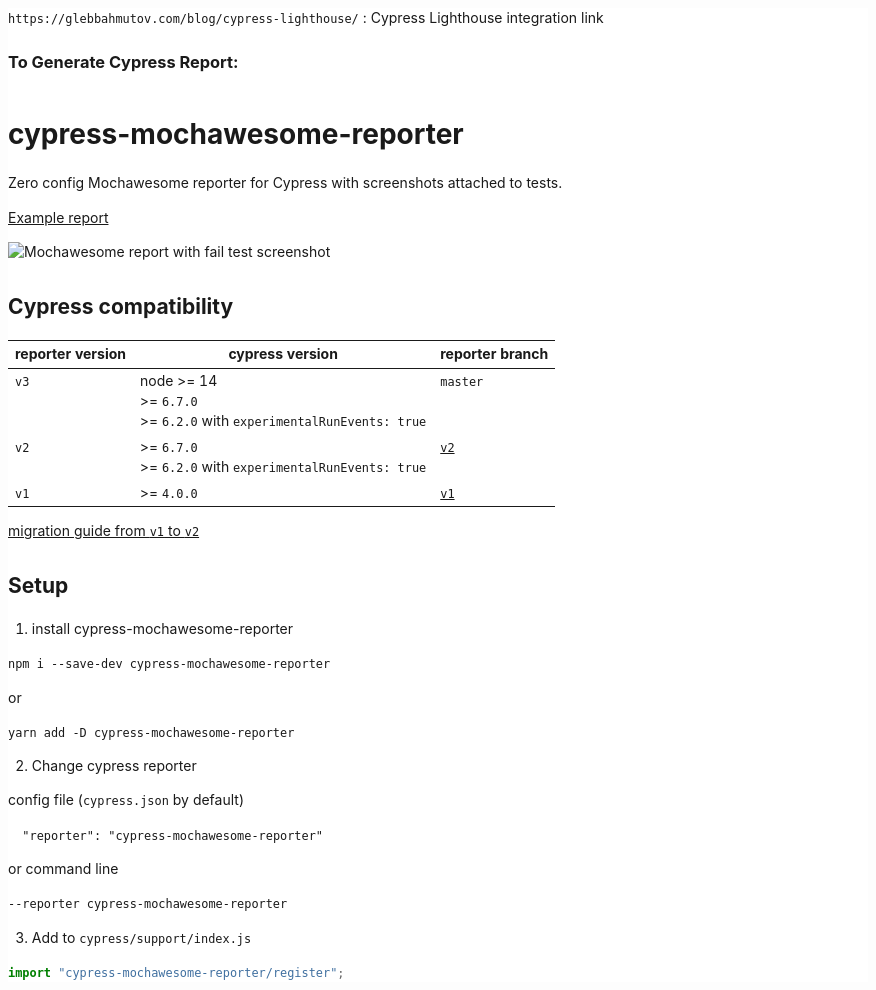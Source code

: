 `https://glebbahmutov.com/blog/cypress-lighthouse/` : Cypress Lighthouse integration link

### To Generate Cypress Report:

# cypress-mochawesome-reporter

Zero config Mochawesome reporter for Cypress with screenshots attached to tests.

[Example report](https://lironer.github.io/cypress-mochawesome-reporter/example-report/mochawesome.html)

<img src="./docs/assets/failed-test-with-screenshot.png" alt="Mochawesome report with fail test screenshot" width="50%" />

## Cypress compatibility

| reporter version | cypress version                                                               | reporter branch                                                         |
| ---------------- | ----------------------------------------------------------------------------- | ----------------------------------------------------------------------- |
| `v3`             | node >= 14<br/>>= `6.7.0` <br />>= `6.2.0` with `experimentalRunEvents: true` | `master`                                                                |
| `v2`             | >= `6.7.0` <br />>= `6.2.0` with `experimentalRunEvents: true`                | [`v2`](https://github.com/LironEr/cypress-mochawesome-reporter/tree/v2) |
| `v1`             | >= `4.0.0`                                                                    | [`v1`](https://github.com/LironEr/cypress-mochawesome-reporter/tree/v1) |

[migration guide from `v1` to `v2`](./migration.md)

## Setup

1. install cypress-mochawesome-reporter

```
npm i --save-dev cypress-mochawesome-reporter
```

or

```
yarn add -D cypress-mochawesome-reporter
```

2. Change cypress reporter

config file (`cypress.json` by default)

```
  "reporter": "cypress-mochawesome-reporter"
```

or command line

```
--reporter cypress-mochawesome-reporter
```

3. Add to `cypress/support/index.js`

```javascript
import "cypress-mochawesome-reporter/register";
```
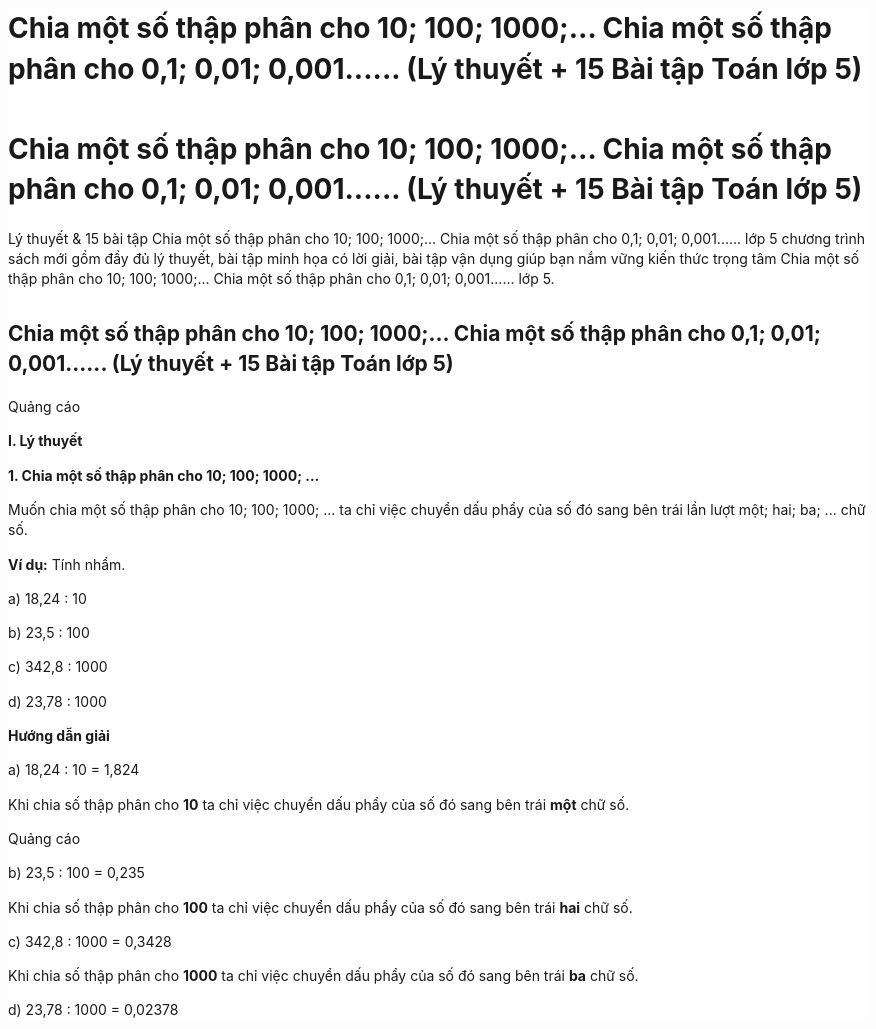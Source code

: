 # Chia một số thập phân cho 10; 100; 1000;… Chia một số thập phân cho 0,1; 0,01; 0,001...... (Lý thuyết + 15 Bài tập Toán lớp 5)

# Chia một số thập phân cho 10; 100; 1000;… Chia một số thập phân cho 0,1; 0,01; 0,001...... (Lý thuyết + 15 Bài tập Toán lớp 5)

Lý thuyết & 15 bài tập Chia một số thập phân cho 10; 100; 1000;… Chia một số thập phân cho 0,1; 0,01; 0,001...... lớp 5 chương trình sách mới gồm đầy đủ lý thuyết, bài tập minh họa có lời giải, bài tập vận dụng giúp bạn nắm vững kiến thức trọng tâm Chia một số thập phân cho 10; 100; 1000;… Chia một số thập phân cho 0,1; 0,01; 0,001...... lớp 5.

## Chia một số thập phân cho 10; 100; 1000;… Chia một số thập phân cho 0,1; 0,01; 0,001...... (Lý thuyết + 15 Bài tập Toán lớp 5)

Quảng cáo

**I. Lý thuyết**

**1\. Chia một số thập phân cho 10; 100; 1000; ...**

Muốn chia một số thập phân cho 10; 100; 1000; ... ta chỉ việc chuyển dấu phẩy của số đó sang bên trái lần lượt một; hai; ba; ... chữ số.

**Ví dụ:** Tính nhẩm.

a) 18,24 : 10 

b) 23,5 : 100

c) 342,8 : 1000

d) 23,78 : 1000

**Hướng dẫn giải**

a) 18,24 : 10 = 1,824

Khi chia số thập phân cho **10** ta chỉ việc chuyển dấu phẩy của số đó sang bên trái **một** chữ số.

Quảng cáo

b) 23,5 : 100 = 0,235

Khi chia số thập phân cho **100** ta chỉ việc chuyển dấu phẩy của số đó sang bên trái **hai** chữ số.

c) 342,8 : 1000 = 0,3428

Khi chia số thập phân cho **1000** ta chỉ việc chuyển dấu phẩy của số đó sang bên trái **ba** chữ số.

d) 23,78 : 1000 = 0,02378
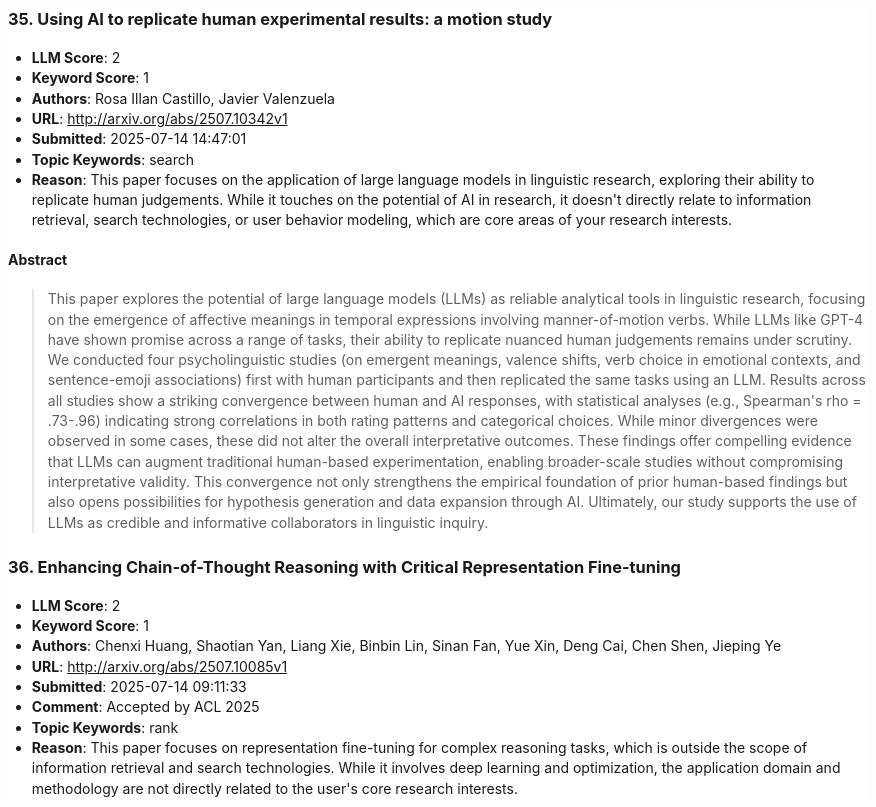 ### 35. Using AI to replicate human experimental results: a motion study

- **LLM Score**: 2
- **Keyword Score**: 1
- **Authors**: Rosa Illan Castillo, Javier Valenzuela
- **URL**: <http://arxiv.org/abs/2507.10342v1>
- **Submitted**: 2025-07-14 14:47:01
- **Topic Keywords**: search
- **Reason**: This paper focuses on the application of large language models in linguistic research, exploring their ability to replicate human judgements. While it touches on the potential of AI in research, it doesn't directly relate to information retrieval, search technologies, or user behavior modeling, which are core areas of your research interests.

#### Abstract
> This paper explores the potential of large language models (LLMs) as reliable
analytical tools in linguistic research, focusing on the emergence of affective
meanings in temporal expressions involving manner-of-motion verbs. While LLMs
like GPT-4 have shown promise across a range of tasks, their ability to
replicate nuanced human judgements remains under scrutiny. We conducted four
psycholinguistic studies (on emergent meanings, valence shifts, verb choice in
emotional contexts, and sentence-emoji associations) first with human
participants and then replicated the same tasks using an LLM. Results across
all studies show a striking convergence between human and AI responses, with
statistical analyses (e.g., Spearman's rho = .73-.96) indicating strong
correlations in both rating patterns and categorical choices. While minor
divergences were observed in some cases, these did not alter the overall
interpretative outcomes. These findings offer compelling evidence that LLMs can
augment traditional human-based experimentation, enabling broader-scale studies
without compromising interpretative validity. This convergence not only
strengthens the empirical foundation of prior human-based findings but also
opens possibilities for hypothesis generation and data expansion through AI.
Ultimately, our study supports the use of LLMs as credible and informative
collaborators in linguistic inquiry.

### 36. Enhancing Chain-of-Thought Reasoning with Critical Representation Fine-tuning

- **LLM Score**: 2
- **Keyword Score**: 1
- **Authors**: Chenxi Huang, Shaotian Yan, Liang Xie, Binbin Lin, Sinan Fan, Yue Xin, Deng Cai, Chen Shen, Jieping Ye
- **URL**: <http://arxiv.org/abs/2507.10085v1>
- **Submitted**: 2025-07-14 09:11:33
- **Comment**: Accepted by ACL 2025
- **Topic Keywords**: rank
- **Reason**: This paper focuses on representation fine-tuning for complex reasoning tasks, which is outside the scope of information retrieval and search technologies. While it involves deep learning and optimization, the application domain and methodology are not directly related to the user's core research interests.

+ + + +

EXERCISE BRIEF
Everything in the records is to be repeated verbatim except the pictures.

SOLVED PROBLEM
Source code

: `https://glebbahmutov.com/blog/cypress-lighthouse/` : Cypress Lighthouse integration link

### To Generate Cypress Report:

# cypress-mochawesome-reporter

Zero config Mochawesome reporter for Cypress with screenshots attached to tests.

[Example report](https://lironer.github.io/cypress-mochawesome-reporter/example-report/mochawesome.html)

<img src="./docs/assets/failed-test-with-screenshot.png" alt="Mochawesome report with fail test screenshot" width="50%" />

## Cypress compatibility

| reporter version | cypress version                                                               | reporter branch                                                         |
| ---------------- | ----------------------------------------------------------------------------- | ----------------------------------------------------------------------- |
| `v3`             | node >= 14<br/>>= `6.7.0` <br />>= `6.2.0` with `experimentalRunEvents: true` | `master`                                                                |
| `v2`             | >= `6.7.0` <br />>= `6.2.0` with `experimentalRunEvents: true`                | [`v2`](https://github.com/LironEr/cypress-mochawesome-reporter/tree/v2) |
| `v1`             | >= `4.0.0`                                                                    | [`v1`](https://github.com/LironEr/cypress-mochawesome-reporter/tree/v1) |

[migration guide from `v1` to `v2`](./migration.md)

## Setup

1. install cypress-mochawesome-reporter

```
npm i --save-dev cypress-mochawesome-reporter
```

or

```
yarn add -D cypress-mochawesome-reporter
```

2. Change cypress reporter

config file (`cypress.json` by default)

```
  "reporter": "cypress-mochawesome-reporter"
```

or command line

```
--reporter cypress-mochawesome-reporter
```

3. Add to `cypress/support/index.js`

```javascript
import "cypress-mochawesome-reporter/register";
```
Source code

: # Chia một số thập phân cho 10; 100; 1000;… Chia một số thập phân cho 0,1; 0,01; 0,001...... (Lý thuyết + 15 Bài tập Toán lớp 5)

# Chia một số thập phân cho 10; 100; 1000;… Chia một số thập phân cho 0,1; 0,01; 0,001...... (Lý thuyết + 15 Bài tập Toán lớp 5)

Lý thuyết & 15 bài tập Chia một số thập phân cho 10; 100; 1000;… Chia một số thập phân cho 0,1; 0,01; 0,001...... lớp 5 chương trình sách mới gồm đầy đủ lý thuyết, bài tập minh họa có lời giải, bài tập vận dụng giúp bạn nắm vững kiến thức trọng tâm Chia một số thập phân cho 10; 100; 1000;… Chia một số thập phân cho 0,1; 0,01; 0,001...... lớp 5.

## Chia một số thập phân cho 10; 100; 1000;… Chia một số thập phân cho 0,1; 0,01; 0,001...... (Lý thuyết + 15 Bài tập Toán lớp 5)

Quảng cáo

**I. Lý thuyết**

**1\. Chia một số thập phân cho 10; 100; 1000; ...**

Muốn chia một số thập phân cho 10; 100; 1000; ... ta chỉ việc chuyển dấu phẩy của số đó sang bên trái lần lượt một; hai; ba; ... chữ số.

**Ví dụ:** Tính nhẩm.

a) 18,24 : 10 

b) 23,5 : 100

c) 342,8 : 1000

d) 23,78 : 1000

**Hướng dẫn giải**

a) 18,24 : 10 = 1,824

Khi chia số thập phân cho **10** ta chỉ việc chuyển dấu phẩy của số đó sang bên trái **một** chữ số.

Quảng cáo

b) 23,5 : 100 = 0,235

Khi chia số thập phân cho **100** ta chỉ việc chuyển dấu phẩy của số đó sang bên trái **hai** chữ số.

c) 342,8 : 1000 = 0,3428

Khi chia số thập phân cho **1000** ta chỉ việc chuyển dấu phẩy của số đó sang bên trái **ba** chữ số.

d) 23,78 : 1000 = 0,02378
 ### 35. Using AI to replicate human experimental results: a motion study

- **LLM Score**: 2
- **Keyword Score**: 1
- **Authors**: Rosa Illan Castillo, Javier Valenzuela
- **URL**: <http://arxiv.org/abs/2507.10342v1>
- **Submitted**: 2025-07-14 14:47:01
- **Topic Keywords**: search
- **Reason**: This paper focuses on the application of large language models in linguistic research, exploring their ability to replicate human judgements. While it touches on the potential of AI in research, it doesn't directly relate to information retrieval, search technologies, or user behavior modeling, which are core areas of your research interests.

#### Abstract
> This paper explores the potential of large language models (LLMs) as reliable
analytical tools in linguistic research, focusing on the emergence of affective
meanings in temporal expressions involving manner-of-motion verbs. While LLMs
like GPT-4 have shown promise across a range of tasks, their ability to
replicate nuanced human judgements remains under scrutiny. We conducted four
psycholinguistic studies (on emergent meanings, valence shifts, verb choice in
emotional contexts, and sentence-emoji associations) first with human
participants and then replicated the same tasks using an LLM. Results across
all studies show a striking convergence between human and AI responses, with
statistical analyses (e.g., Spearman's rho = .73-.96) indicating strong
correlations in both rating patterns and categorical choices. While minor
divergences were observed in some cases, these did not alter the overall
interpretative outcomes. These findings offer compelling evidence that LLMs can
augment traditional human-based experimentation, enabling broader-scale studies
without compromising interpretative validity. This convergence not only
strengthens the empirical foundation of prior human-based findings but also
opens possibilities for hypothesis generation and data expansion through AI.
Ultimately, our study supports the use of LLMs as credible and informative
collaborators in linguistic inquiry.

### 36. Enhancing Chain-of-Thought Reasoning with Critical Representation Fine-tuning

- **LLM Score**: 2
- **Keyword Score**: 1
- **Authors**: Chenxi Huang, Shaotian Yan, Liang Xie, Binbin Lin, Sinan Fan, Yue Xin, Deng Cai, Chen Shen, Jieping Ye
- **URL**: <http://arxiv.org/abs/2507.10085v1>
- **Submitted**: 2025-07-14 09:11:33
- **Comment**: Accepted by ACL 2025
- **Topic Keywords**: rank
- **Reason**: This paper focuses on representation fine-tuning for complex reasoning tasks, which is outside the scope of information retrieval and search technologies. While it involves deep learning and optimization, the application domain and methodology are not directly related to the user's core research interests.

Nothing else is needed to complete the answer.